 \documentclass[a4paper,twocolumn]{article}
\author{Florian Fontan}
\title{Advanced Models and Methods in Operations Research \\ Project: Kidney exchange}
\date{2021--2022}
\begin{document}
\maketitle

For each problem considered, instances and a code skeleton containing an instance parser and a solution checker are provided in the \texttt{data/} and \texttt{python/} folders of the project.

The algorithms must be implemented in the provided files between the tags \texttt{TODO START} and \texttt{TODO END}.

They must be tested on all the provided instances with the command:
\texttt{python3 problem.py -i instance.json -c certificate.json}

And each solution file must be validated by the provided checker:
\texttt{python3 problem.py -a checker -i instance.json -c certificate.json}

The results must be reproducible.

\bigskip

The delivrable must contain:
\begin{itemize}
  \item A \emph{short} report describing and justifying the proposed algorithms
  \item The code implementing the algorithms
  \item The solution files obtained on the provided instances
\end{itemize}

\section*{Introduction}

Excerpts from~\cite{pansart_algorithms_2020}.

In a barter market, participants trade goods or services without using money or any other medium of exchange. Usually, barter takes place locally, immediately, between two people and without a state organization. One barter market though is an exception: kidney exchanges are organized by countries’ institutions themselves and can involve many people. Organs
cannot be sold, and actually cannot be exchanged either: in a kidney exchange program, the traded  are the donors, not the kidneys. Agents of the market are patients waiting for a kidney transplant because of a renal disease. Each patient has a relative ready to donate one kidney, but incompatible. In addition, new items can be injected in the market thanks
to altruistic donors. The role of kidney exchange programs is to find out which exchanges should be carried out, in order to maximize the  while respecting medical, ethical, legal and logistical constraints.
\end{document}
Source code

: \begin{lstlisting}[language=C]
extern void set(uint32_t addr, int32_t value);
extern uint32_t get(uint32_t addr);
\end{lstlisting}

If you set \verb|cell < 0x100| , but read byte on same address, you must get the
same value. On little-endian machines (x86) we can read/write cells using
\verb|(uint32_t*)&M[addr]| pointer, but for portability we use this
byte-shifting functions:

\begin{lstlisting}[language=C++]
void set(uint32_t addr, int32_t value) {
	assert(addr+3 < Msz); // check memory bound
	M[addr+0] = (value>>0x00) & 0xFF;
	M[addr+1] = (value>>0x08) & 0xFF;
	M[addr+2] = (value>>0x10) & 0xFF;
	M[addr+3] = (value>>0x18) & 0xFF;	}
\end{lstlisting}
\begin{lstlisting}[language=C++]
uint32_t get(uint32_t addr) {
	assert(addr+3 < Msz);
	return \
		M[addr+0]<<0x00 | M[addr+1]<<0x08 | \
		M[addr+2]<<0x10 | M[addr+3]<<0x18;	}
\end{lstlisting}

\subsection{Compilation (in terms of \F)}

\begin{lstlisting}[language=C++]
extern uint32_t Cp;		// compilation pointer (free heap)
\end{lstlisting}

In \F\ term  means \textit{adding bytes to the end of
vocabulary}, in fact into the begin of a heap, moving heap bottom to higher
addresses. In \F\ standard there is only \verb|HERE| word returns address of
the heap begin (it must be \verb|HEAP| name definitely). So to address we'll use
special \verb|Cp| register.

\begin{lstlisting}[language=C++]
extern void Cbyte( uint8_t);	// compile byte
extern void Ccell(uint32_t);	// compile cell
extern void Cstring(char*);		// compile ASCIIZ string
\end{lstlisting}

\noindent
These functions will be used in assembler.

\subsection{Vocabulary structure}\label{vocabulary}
_____
Whenever the string "market" shows up in a line of the records, copy that line.

## Written answer
In a barter market, participants trade goods or services without using money or any other medium of exchange. Usually, barter takes place locally, immediately, between two people and without a state organization. One barter market though is an exception: kidney exchanges are organized by countries’ institutions themselves and can involve many people. Organs
cannot be sold, and actually cannot be exchanged either: in a kidney exchange program, the traded  are the donors, not the kidneys. Agents of the market are patients waiting for a kidney transplant because of a renal disease. Each patient has a relative ready to donate one kidney, but incompatible. In addition, new items can be injected in the market thanks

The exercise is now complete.